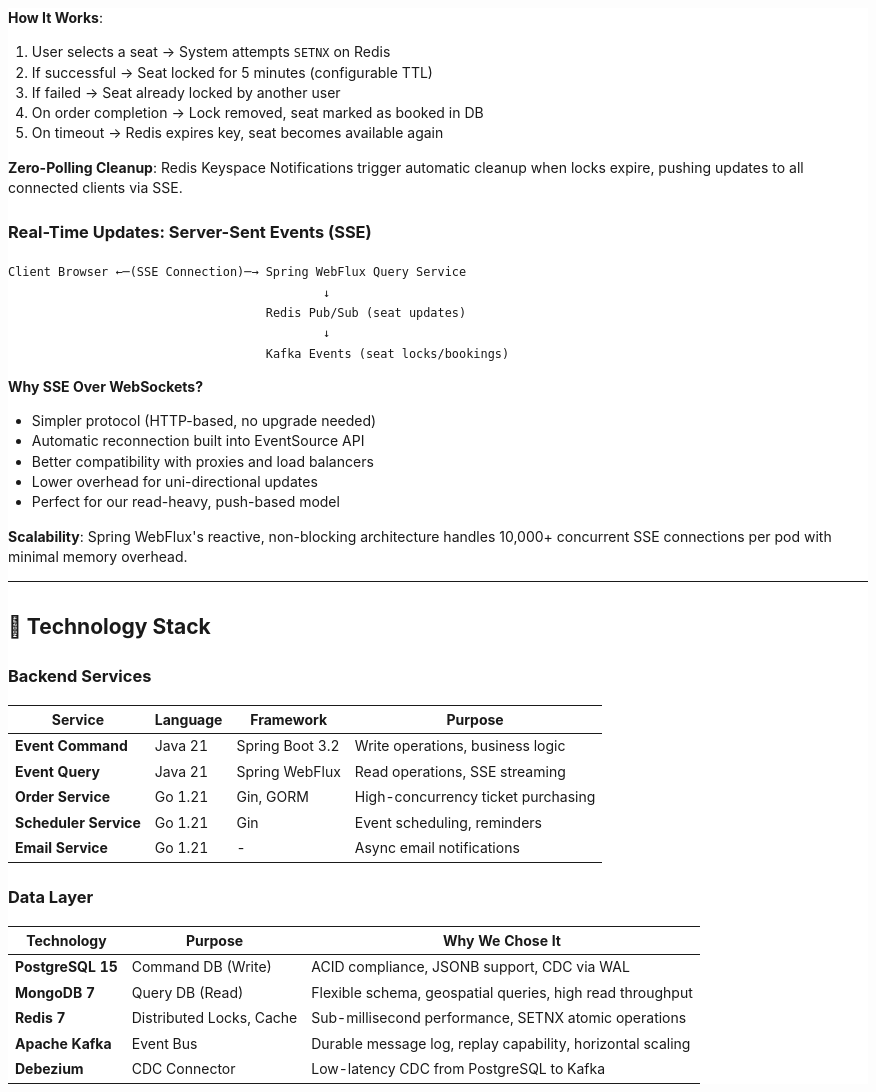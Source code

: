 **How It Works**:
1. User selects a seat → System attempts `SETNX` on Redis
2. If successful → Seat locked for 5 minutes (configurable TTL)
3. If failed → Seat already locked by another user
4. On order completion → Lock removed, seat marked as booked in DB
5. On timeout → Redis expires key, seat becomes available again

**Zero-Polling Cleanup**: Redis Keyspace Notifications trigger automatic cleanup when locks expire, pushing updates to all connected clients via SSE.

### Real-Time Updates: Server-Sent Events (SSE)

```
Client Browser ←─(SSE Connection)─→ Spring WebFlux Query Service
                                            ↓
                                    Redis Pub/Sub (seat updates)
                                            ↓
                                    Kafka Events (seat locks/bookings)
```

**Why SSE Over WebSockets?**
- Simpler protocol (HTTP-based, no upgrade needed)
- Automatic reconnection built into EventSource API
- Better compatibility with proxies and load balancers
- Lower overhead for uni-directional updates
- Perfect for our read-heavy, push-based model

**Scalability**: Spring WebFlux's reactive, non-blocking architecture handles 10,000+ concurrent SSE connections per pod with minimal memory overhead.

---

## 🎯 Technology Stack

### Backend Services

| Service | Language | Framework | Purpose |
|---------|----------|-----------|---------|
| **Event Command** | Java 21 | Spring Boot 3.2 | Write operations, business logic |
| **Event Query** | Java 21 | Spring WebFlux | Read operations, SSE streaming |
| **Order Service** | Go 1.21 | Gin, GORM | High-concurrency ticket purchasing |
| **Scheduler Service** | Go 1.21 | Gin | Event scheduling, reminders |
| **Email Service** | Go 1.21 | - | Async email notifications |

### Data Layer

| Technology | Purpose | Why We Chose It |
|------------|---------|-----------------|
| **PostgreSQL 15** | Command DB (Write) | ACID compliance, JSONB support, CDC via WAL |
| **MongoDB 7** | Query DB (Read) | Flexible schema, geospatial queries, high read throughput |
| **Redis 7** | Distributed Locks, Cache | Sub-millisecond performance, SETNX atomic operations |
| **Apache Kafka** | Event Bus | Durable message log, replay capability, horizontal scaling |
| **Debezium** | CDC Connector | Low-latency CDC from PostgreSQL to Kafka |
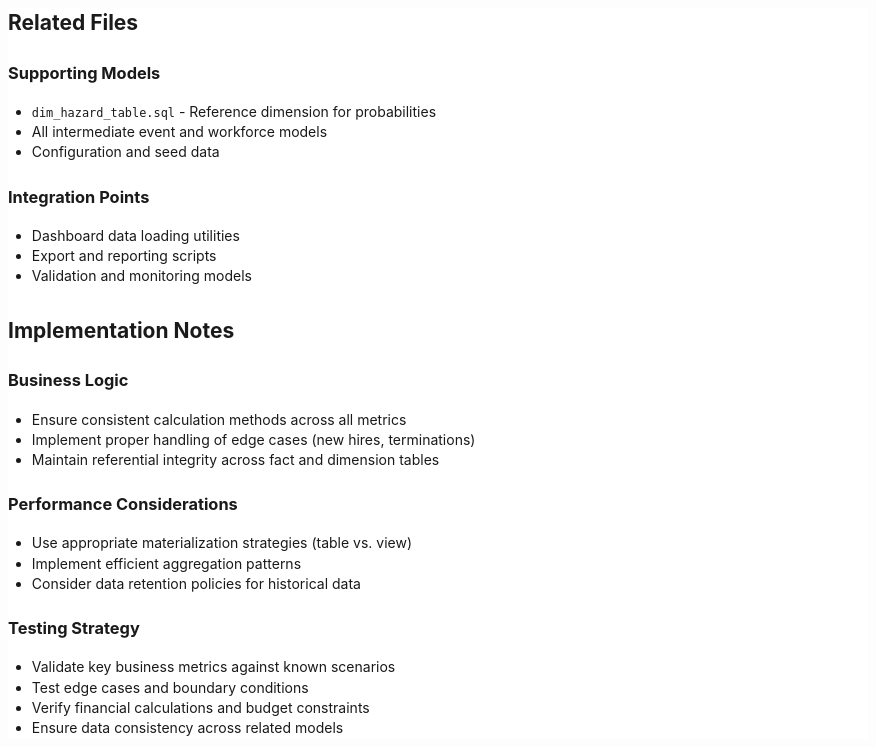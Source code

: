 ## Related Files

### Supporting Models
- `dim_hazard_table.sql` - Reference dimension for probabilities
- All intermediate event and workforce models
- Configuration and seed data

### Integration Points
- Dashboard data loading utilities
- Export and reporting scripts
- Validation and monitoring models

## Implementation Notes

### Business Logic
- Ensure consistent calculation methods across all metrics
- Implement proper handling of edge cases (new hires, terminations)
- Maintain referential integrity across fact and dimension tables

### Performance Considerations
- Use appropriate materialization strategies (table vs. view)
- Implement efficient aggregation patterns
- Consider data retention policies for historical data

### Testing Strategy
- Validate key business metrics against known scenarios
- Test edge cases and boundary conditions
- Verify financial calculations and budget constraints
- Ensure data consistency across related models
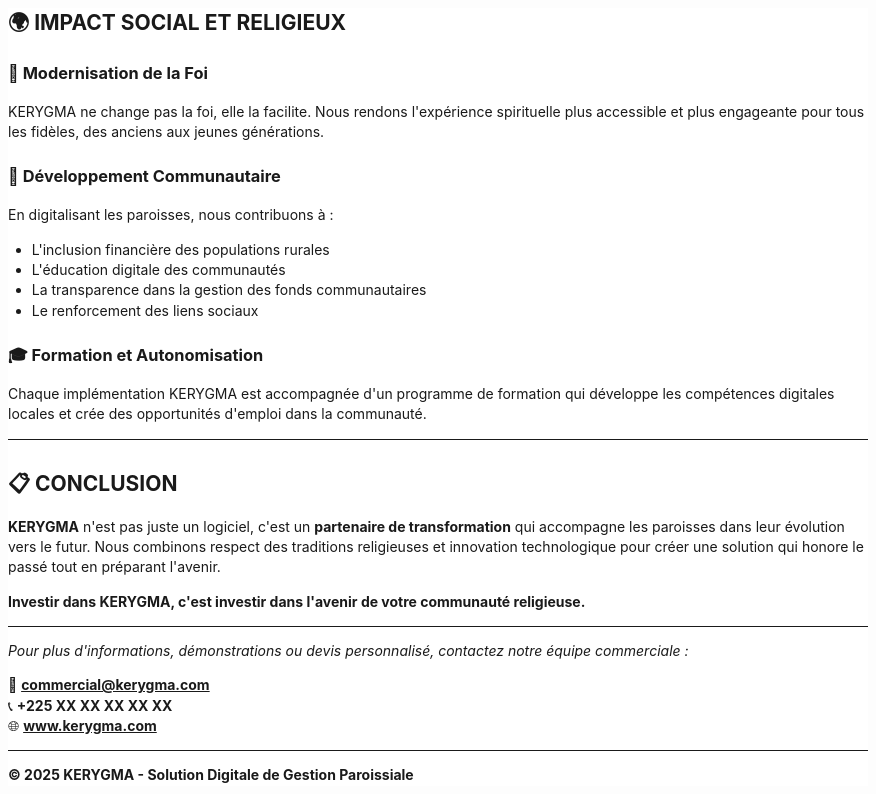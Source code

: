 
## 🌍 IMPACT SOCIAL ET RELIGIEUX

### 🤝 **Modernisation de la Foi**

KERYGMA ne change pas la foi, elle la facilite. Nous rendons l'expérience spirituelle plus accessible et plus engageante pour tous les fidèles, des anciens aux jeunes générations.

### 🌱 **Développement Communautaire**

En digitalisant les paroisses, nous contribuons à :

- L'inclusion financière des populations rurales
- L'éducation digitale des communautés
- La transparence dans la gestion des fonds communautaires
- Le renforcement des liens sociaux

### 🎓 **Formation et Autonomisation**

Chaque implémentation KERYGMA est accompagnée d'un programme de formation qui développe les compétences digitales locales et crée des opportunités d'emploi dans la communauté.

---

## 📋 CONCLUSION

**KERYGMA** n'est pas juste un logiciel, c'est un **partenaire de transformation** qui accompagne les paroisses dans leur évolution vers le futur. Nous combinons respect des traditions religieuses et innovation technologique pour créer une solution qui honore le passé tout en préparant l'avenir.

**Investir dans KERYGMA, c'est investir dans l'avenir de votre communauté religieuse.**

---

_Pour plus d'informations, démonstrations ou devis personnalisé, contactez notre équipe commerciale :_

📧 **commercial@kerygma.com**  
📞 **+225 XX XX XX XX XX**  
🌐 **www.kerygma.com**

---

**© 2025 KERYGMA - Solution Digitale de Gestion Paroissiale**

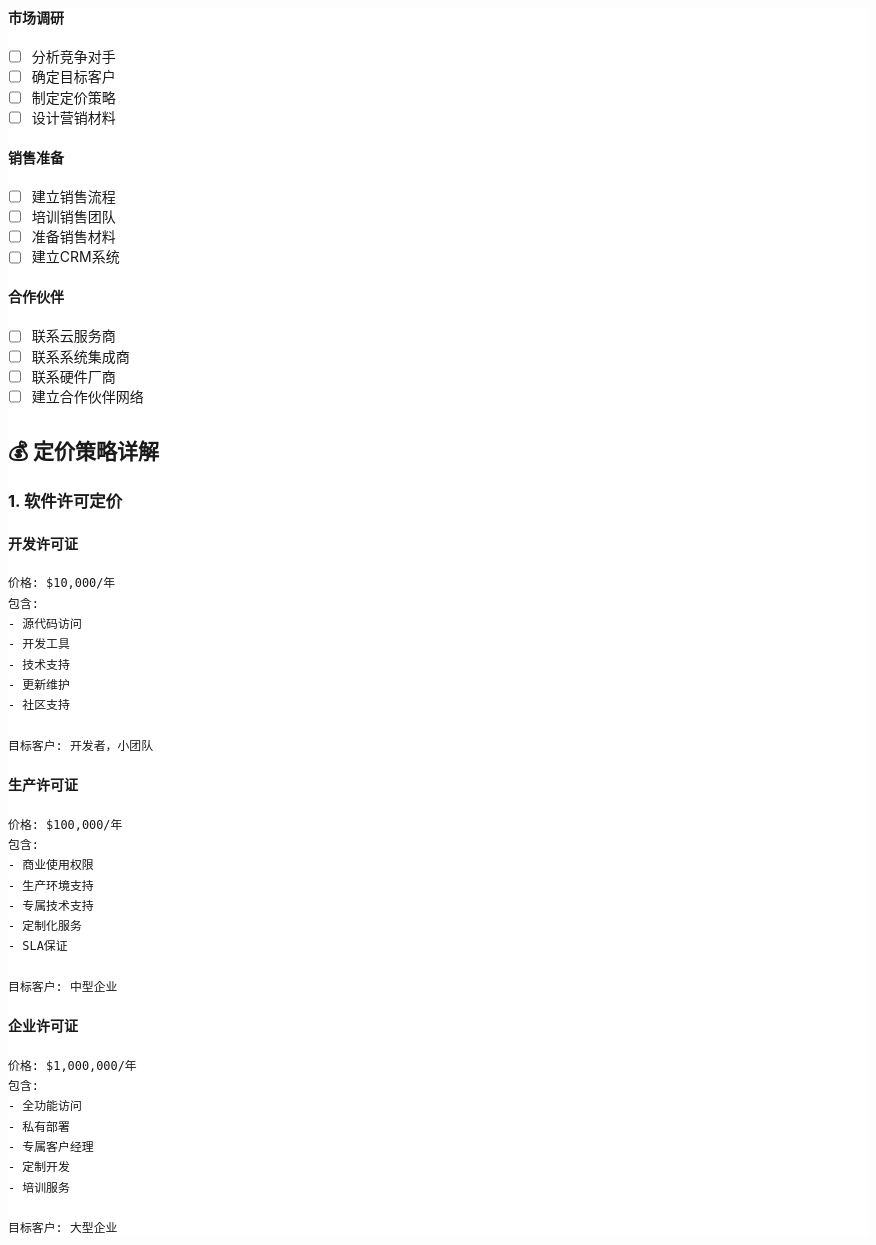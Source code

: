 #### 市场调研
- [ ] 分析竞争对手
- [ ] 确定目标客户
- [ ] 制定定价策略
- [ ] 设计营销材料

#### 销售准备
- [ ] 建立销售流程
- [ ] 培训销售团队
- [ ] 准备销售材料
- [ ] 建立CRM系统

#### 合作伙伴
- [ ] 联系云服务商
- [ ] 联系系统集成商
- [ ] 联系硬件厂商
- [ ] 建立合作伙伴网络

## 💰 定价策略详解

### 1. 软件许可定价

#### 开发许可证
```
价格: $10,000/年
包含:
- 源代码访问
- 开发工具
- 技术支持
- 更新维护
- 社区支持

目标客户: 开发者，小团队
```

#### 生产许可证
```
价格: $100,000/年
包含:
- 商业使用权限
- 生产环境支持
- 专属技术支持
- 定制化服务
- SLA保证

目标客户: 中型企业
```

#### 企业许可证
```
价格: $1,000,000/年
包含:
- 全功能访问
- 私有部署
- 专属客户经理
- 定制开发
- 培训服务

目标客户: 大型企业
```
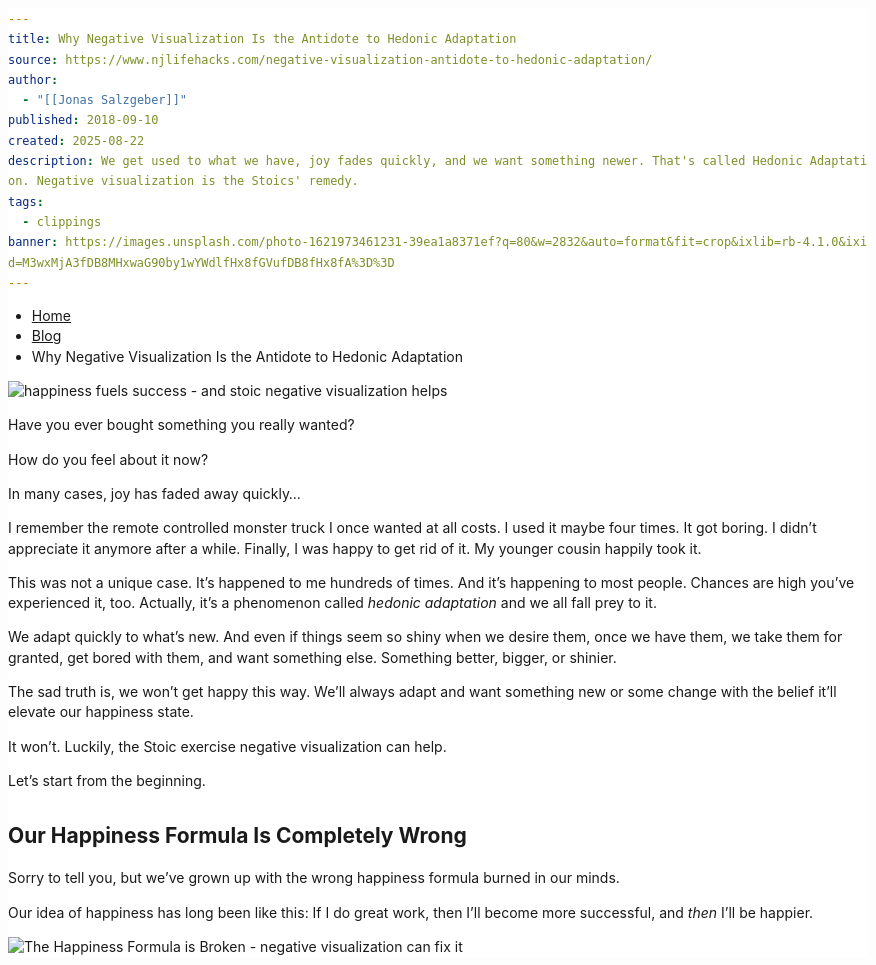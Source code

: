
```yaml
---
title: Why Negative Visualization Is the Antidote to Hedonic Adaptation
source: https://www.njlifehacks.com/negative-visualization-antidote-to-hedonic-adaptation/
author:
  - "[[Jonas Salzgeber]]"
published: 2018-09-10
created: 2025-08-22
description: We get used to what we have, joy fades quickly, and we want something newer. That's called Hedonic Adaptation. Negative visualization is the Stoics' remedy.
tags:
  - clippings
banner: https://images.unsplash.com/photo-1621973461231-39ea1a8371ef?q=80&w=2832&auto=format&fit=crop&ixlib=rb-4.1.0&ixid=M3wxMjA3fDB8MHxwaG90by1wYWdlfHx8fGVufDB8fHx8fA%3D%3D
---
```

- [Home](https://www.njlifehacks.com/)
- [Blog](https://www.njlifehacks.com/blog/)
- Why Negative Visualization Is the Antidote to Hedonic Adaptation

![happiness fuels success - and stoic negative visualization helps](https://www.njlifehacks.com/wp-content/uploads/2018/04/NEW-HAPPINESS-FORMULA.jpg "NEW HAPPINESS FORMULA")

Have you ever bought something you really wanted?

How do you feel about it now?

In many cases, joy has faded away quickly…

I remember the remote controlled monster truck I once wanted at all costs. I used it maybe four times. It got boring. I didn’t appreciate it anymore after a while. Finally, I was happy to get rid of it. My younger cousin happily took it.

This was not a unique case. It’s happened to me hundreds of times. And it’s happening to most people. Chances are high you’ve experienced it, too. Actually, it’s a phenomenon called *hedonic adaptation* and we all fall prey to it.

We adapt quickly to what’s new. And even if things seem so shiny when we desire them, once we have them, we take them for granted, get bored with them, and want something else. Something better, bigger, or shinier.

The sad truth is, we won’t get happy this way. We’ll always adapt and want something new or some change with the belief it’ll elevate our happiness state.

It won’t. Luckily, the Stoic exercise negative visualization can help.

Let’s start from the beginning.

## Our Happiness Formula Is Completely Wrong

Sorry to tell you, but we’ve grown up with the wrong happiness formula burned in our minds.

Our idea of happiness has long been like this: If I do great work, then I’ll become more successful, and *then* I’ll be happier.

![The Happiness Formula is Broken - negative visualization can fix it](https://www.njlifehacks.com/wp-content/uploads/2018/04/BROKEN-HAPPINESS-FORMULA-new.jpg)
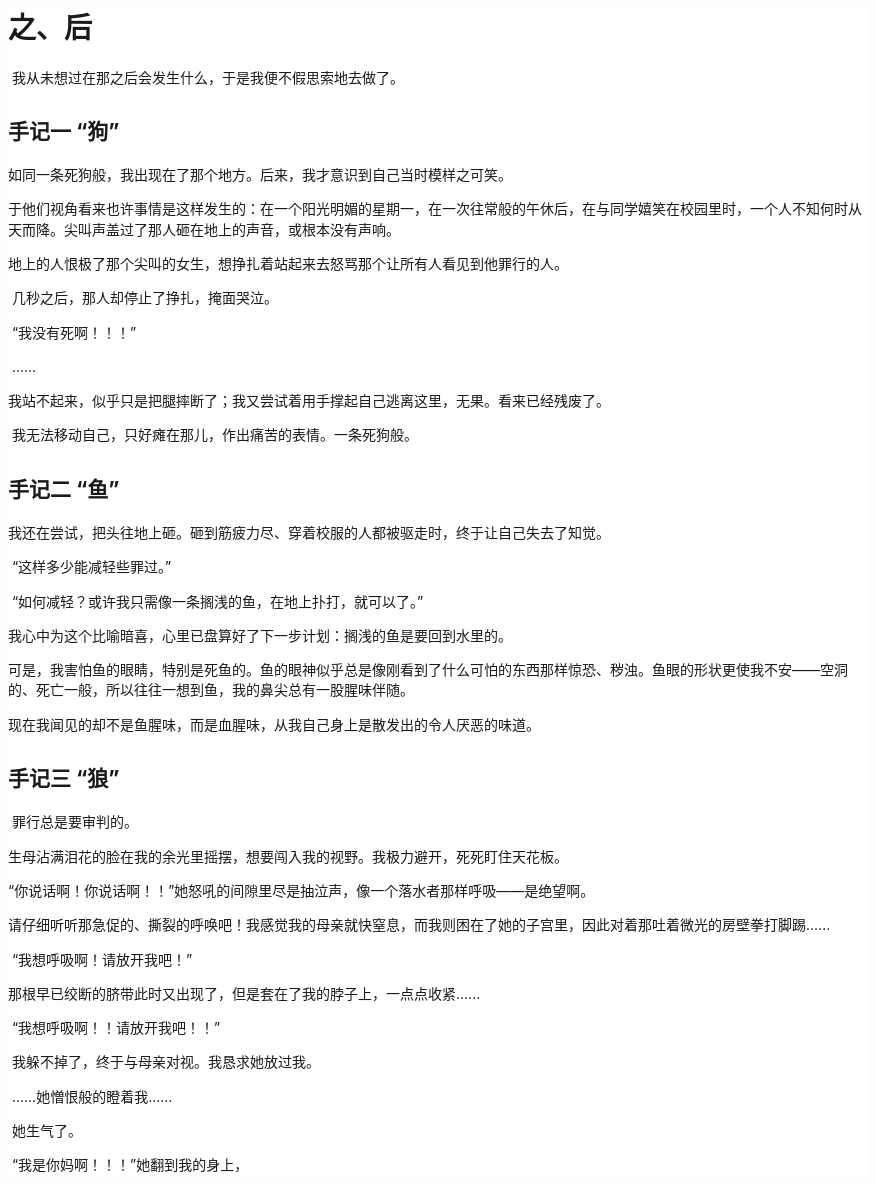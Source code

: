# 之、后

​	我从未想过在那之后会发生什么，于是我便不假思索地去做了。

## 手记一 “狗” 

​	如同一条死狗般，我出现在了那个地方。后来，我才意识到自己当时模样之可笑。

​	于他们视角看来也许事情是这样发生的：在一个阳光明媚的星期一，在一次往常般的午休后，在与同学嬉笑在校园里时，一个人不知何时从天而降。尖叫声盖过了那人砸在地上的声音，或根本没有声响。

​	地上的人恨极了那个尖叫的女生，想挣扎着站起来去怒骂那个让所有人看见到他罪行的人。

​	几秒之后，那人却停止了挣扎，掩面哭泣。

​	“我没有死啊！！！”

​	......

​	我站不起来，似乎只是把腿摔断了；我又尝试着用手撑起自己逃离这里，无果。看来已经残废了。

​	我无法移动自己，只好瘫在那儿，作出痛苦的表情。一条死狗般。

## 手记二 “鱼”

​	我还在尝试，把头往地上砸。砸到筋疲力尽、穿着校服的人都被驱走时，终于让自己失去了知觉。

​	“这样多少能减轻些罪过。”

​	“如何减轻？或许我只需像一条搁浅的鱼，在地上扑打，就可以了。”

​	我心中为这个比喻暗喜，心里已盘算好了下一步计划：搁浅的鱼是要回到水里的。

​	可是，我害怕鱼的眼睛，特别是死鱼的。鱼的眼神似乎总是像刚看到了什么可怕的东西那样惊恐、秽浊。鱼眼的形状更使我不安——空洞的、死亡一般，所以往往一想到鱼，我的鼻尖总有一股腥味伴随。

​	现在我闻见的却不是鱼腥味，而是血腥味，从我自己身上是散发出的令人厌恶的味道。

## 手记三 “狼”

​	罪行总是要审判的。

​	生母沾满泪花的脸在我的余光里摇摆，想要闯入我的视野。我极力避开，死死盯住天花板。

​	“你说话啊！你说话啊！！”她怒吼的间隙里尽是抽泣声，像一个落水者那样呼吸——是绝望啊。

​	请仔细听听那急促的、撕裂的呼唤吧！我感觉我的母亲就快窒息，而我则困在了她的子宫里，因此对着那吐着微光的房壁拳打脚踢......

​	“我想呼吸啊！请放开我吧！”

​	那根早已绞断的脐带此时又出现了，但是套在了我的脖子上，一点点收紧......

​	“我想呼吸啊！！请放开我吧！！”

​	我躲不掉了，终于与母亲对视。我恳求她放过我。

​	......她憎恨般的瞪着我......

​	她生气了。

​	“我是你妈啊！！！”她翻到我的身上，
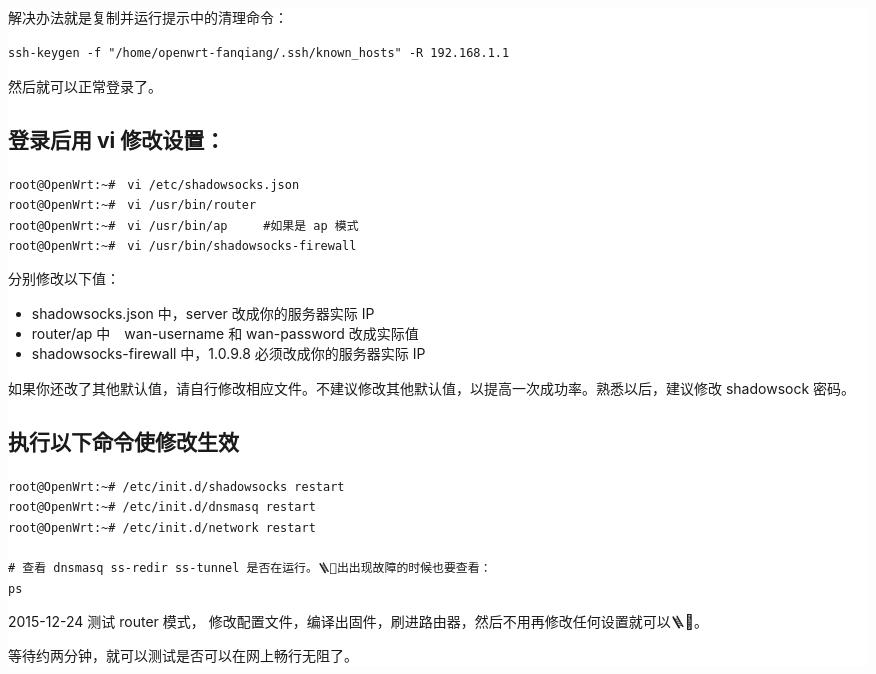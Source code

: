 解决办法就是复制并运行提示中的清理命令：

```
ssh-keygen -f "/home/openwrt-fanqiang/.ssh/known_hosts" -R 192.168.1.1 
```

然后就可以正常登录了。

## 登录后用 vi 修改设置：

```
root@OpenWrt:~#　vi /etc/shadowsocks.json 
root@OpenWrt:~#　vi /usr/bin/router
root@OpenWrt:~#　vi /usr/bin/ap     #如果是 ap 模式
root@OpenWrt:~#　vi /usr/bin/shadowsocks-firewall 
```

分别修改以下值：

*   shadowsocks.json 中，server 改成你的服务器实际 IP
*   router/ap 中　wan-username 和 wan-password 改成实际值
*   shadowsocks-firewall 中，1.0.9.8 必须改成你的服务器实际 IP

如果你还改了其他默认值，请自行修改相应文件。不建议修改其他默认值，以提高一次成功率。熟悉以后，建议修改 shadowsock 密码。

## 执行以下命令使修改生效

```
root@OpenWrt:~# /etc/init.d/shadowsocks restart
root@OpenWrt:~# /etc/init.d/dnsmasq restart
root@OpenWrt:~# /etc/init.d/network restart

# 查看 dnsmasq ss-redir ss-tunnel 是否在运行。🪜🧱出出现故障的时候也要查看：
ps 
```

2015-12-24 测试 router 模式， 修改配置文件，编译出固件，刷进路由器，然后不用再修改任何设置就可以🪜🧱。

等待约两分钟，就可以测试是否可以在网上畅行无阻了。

========

Lines in the data containing the string "cases" are to be counted; give that number alone.

3